Отец также сохранил рецензию некоего Ивашнева, которую процитировал Юрий Нагибин: «Пьеса ни по идейным позициям автора, ни по художественным достоинствам не может быть принята».

Вот что потом написал Нагибин (я нашла его письма в семейном архиве):

«Вот ведь как, он не сомневается, не колеблется, он точно знает, этот Ивашнев, что пьесе не место в театре. Мы ругаем сегодняшнее время, но достаточно одной лишь душной, глупой и безвыходной рецензии Ивашнева, чтобы понять, в какое прекрасное время мы живем». (Юрий Нагибин, июнь 1991; письмо хранится в архиве семьи.)

Вторая книга мамы «Лето кончилось» была издана в 1992 году. Театр Гоголя поставил ее пьесу «Роль» («Плюшевая обезьяна в детской кроватке»), главную роль в ней сыграла народная артистка России Светлана Брагарник). Потом десятки театров по всей стране и за рубежом ставили ее пьесы.

Я же какое-то время «трансформировала» тот огромный творческий заряд, который она передала мне: занялась документальным кино, сняла несколько фильмов, работала по всему миру, принимала участие в производстве известных документальных картин в США, получивших премию Оскар, например работала с вице-президентом США Аль Гором на фильме «Неудобная правда».

Но настало время, когда я почувствовала, что пора представить читателю мамины неопубликованные произведения, а те из них, что все-таки вышли, опубликовать в том виде, как они были написаны, — в каком-то смысле моей миссией стало издать ее лучшие рассказы и пьесы.

Кстати, многие ее произведения рождались из реальных жизненных историй.

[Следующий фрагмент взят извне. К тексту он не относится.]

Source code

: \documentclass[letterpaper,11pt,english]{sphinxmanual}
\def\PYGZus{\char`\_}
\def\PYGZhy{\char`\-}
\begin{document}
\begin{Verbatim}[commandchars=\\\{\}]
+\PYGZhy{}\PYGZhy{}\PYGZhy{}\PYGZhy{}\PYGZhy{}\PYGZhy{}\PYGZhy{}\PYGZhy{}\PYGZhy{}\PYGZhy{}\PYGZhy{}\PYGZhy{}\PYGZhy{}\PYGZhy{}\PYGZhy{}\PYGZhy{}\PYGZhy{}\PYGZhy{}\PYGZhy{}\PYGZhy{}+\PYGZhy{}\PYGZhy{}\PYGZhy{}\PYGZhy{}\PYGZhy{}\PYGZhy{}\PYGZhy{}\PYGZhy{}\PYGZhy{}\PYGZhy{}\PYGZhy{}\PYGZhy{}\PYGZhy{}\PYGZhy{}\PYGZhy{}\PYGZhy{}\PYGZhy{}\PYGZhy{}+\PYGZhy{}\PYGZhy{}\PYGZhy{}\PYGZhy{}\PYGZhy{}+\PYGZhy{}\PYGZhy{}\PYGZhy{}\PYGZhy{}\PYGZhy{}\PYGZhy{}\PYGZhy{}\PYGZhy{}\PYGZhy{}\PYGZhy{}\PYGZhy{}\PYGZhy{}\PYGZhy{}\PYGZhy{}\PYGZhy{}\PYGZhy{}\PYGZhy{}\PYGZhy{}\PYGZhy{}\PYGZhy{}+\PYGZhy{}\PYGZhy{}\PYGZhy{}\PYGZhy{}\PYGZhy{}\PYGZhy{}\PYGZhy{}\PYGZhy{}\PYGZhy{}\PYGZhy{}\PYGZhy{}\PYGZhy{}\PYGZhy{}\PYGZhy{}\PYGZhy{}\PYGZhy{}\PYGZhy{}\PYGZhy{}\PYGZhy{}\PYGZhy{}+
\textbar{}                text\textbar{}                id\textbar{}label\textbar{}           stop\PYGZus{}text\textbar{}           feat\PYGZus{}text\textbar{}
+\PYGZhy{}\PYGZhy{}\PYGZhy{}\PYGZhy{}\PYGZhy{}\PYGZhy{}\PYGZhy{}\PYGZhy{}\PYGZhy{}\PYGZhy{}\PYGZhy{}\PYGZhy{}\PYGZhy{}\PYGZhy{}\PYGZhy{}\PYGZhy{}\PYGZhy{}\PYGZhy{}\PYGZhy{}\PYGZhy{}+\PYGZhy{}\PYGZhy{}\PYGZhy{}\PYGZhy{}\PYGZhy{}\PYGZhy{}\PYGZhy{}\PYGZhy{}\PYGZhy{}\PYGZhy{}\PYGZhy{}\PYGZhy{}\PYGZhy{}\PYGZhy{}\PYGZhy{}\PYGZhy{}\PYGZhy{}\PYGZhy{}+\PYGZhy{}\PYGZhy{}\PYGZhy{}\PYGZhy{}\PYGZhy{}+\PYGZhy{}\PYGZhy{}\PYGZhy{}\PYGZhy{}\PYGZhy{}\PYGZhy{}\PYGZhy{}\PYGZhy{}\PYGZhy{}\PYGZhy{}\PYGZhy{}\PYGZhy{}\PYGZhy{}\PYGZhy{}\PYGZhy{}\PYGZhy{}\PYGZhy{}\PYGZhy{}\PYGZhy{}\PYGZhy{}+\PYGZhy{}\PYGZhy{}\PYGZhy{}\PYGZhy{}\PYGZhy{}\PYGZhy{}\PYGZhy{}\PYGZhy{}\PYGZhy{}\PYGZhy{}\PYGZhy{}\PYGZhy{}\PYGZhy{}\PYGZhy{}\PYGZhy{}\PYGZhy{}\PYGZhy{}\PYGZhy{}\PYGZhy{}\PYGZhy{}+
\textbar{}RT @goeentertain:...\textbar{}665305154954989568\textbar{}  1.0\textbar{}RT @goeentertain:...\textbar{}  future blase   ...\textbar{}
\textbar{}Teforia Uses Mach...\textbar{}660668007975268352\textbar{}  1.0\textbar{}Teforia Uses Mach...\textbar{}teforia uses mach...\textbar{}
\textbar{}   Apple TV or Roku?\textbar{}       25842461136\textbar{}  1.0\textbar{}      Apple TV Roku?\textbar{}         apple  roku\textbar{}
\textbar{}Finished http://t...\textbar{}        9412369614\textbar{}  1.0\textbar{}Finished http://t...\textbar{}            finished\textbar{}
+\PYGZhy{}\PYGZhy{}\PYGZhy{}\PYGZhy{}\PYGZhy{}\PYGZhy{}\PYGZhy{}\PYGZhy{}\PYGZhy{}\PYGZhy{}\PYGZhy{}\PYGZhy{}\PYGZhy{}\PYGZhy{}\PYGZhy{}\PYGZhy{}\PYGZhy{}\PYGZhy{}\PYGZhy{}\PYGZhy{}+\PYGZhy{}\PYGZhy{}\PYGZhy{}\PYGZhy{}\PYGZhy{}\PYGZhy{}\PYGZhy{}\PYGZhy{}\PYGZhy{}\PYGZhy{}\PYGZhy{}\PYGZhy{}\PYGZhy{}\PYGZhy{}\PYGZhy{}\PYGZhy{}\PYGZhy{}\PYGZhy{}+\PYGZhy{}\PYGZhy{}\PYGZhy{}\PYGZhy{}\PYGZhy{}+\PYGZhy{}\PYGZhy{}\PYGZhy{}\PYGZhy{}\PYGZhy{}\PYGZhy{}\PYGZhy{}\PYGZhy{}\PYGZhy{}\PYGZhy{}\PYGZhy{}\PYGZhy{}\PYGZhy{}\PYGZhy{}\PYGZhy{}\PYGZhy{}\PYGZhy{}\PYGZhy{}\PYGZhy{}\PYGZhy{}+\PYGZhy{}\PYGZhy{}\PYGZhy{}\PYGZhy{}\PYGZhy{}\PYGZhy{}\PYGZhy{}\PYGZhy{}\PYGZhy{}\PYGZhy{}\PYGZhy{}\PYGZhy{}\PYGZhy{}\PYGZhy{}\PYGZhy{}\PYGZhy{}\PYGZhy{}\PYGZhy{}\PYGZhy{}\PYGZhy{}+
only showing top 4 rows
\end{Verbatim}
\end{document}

Ее близкая подруга, актриса Марина Николаева, вспоминала, что пьеса «Ожог» была основана на газетной заметке 1970-х годов: мальчики-подростки подожгли детскую коляску с младенцем, но сумели избежать ответственности, потому что их родители были высокопоставленными чиновниками… Пьеса «Рентген» родилась из рассказов моего отца о жизни и работе в Академгородке в Новосибирске и о туберкулезной больнице там же в 1950-х годах.

Я долго думала, как назвать сборник, — мне казалось, что «Черный апрель» было бы подходящим названием (так называются мамина пьеса и короткий рассказ о любви в коммуналках пятидесятых годов). Или — «Давайте разденем елку», или — «Ожог» (пьеса была написана чуть раньше аксеновского «Ожога»)… Но потом я приняла решение назвать его «Сдаешься?» — по одному из самых сильных, знаковых рассказов. Это антифашистский рассказ, который в советское время обвинили в пропаганде фашизма. Рассказ «Сдаешься?!» тоже во многом автобиографический — мамино детство проходило сначала в детском доме, а потом в ленинградских послевоенных дворах. По этому ее рассказу в 1980-е годы был снят короткометражный фильм, было также написано несколько сценариев на русском и английском языках. Вообще, многие мамины рассказы, повести, пьесы по-настоящему кинематографичны, и мне это понятно после многих лет жизни и работы в Голливуде.